(Zie voor het verhaal: Evangelie van Johannes 11: 1-44)
We zien een ruimte, omgrensd door bergen,
stadsmuren en architectonische elementen. Een vreemde
werkelijkheid. Wat zijn dit voor een bergen, die daar machtig
oprijzen - bedekt met het wit van de stilte? Wat zijn het voor
een plaatsen, waar al die mensen vandaan komen? Het zwart doet
vermoeden, dat zij in duisternis leven? Het licht valt op de gestalte, in de opening
van een grot. Van links komt een stoet mensen - volgelingen van
Jezus. In het midden zien we een andere stoet: toeschouwers, een
beetje terzijde. Jezus wordt begroet door twee vrouwen, die hem
binnenhalen als een vorst: de ene smekend op haar knieën; de
andere voorover in het stof, in aanbidding. Zij hebben in Jezus
de Christus, de bevrijder herkend. Waar zie jij jezelf staan: onder de volgelingen van Jezus?
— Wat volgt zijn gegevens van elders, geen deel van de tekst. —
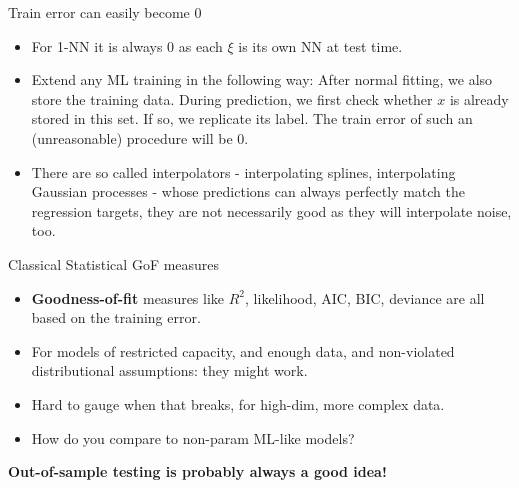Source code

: \documentclass[11pt,compress,t,notes=noshow, xcolor=table]{beamer}
\begin{document}
\begin{vbframe}{Train error can easily become 0}


\begin{itemize}
    \item For 1-NN it is always 0 as each $\xi$ is its own NN at test time.
  \item Extend any ML training in the following way:
    After normal fitting, we also store the training data.
    During prediction, we first check whether $x$ is already stored in this set. 
    If so, we replicate its label.
    The train error of such an (unreasonable) procedure will be 0.
  \item There are so called interpolators - interpolating 
  splines, interpolating Gaussian processes - whose predictions can always 
  perfectly match the regression targets, they are not necessarily good as they 
  will interpolate noise, too.
\end{itemize}
\end{vbframe}


\begin{vbframe}{Classical Statistical GoF measures}

\begin{itemize}
  \item \textbf{Goodness-of-fit} measures like $R^2$, likelihood, AIC, 
  BIC, deviance are all based on the training error.
  \item For models of restricted capacity, and enough data, 
      and non-violated distributional assumptions: 
      they might work.
  \item Hard to gauge when that breaks, for high-dim, more complex data.
  \item How do you compare to non-param ML-like models?
\end{itemize}

\vfill

\textbf{Out-of-sample testing is probably always a good idea!}

\end{vbframe}




\endlecture
\end{document}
Onder de mensen terzijde? Of bij de vrouwen in aanbidding?
Of herken jij jezelf in Lazarus: zó
ingekapseld en gebonden, dat hij geen kant meer op kan? Dat is
geen leven. Ze hebben Lazarus gebracht naar de plaats van zijn
onmacht - de plaats waar je, menselijkerwijze gesproken - alle
hoop moet laten varen.
Jezus kijkt geschokt: "Kom daaruit!", roept hij. "Maak zijn windsels
los!" Dat is de roep om op te staan, levend te worden, uít te
komen.
Waar een mens de plaats van zijn onmacht bereikt, zal blijken of
er zoiets bestaat als bevrijding, verlichting, genezing, een
andere manier van kijken naar jezelf, naar de anderen, naar
Christus - en wie hij was, wie hij is, wat hij doet:
zegenen - hen, die geen kant meer opkunnen.
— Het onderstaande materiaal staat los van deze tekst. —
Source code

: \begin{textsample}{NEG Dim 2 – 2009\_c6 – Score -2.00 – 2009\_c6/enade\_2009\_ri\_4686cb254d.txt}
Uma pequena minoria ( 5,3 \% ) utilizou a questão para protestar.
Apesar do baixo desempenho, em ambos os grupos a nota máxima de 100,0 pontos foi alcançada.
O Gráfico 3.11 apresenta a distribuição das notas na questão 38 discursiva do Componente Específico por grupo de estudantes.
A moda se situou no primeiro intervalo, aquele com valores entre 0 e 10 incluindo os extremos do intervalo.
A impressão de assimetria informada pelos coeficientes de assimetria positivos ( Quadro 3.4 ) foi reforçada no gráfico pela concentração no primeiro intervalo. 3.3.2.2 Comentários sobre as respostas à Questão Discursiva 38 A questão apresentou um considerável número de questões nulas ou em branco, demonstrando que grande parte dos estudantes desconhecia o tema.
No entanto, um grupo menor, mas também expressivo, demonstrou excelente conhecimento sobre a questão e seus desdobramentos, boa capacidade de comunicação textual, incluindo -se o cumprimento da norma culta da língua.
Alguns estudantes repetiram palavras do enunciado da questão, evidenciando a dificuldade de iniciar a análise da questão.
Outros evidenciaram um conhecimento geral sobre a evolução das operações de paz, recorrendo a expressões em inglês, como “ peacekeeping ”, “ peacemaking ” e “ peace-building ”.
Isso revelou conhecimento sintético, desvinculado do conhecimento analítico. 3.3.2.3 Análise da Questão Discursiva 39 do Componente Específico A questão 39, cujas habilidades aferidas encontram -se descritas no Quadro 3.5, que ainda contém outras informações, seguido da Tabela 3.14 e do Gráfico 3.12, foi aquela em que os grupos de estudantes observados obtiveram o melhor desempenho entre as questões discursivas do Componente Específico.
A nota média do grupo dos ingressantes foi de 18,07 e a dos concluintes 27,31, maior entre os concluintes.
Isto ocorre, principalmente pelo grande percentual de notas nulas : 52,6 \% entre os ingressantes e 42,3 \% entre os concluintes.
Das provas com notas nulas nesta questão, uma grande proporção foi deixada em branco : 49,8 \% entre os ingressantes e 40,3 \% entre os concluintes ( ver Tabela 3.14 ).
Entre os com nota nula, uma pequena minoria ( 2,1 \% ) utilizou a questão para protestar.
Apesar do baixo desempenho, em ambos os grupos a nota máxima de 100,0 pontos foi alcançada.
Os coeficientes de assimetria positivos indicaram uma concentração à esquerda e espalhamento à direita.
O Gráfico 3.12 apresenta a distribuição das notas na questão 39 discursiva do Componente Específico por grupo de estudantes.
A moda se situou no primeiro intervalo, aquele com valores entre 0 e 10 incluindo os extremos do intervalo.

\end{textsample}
Vooraan op de ikoon zien we twee harde werkers: zij lijken niet
onder de indruk van het wonder. Ze doen wat gedaan moet worden:
open dat graf. Weg met die steen. Is dat: geloven op gezag?
De armen uit de mouwen: gewoon doen wat gedaan moet worden?
Naar de volgende
pagina
Terug naar het begin van de ikonengalerij
Reactie? Zend een E-mail
© A.E.J. Kaal, 2014.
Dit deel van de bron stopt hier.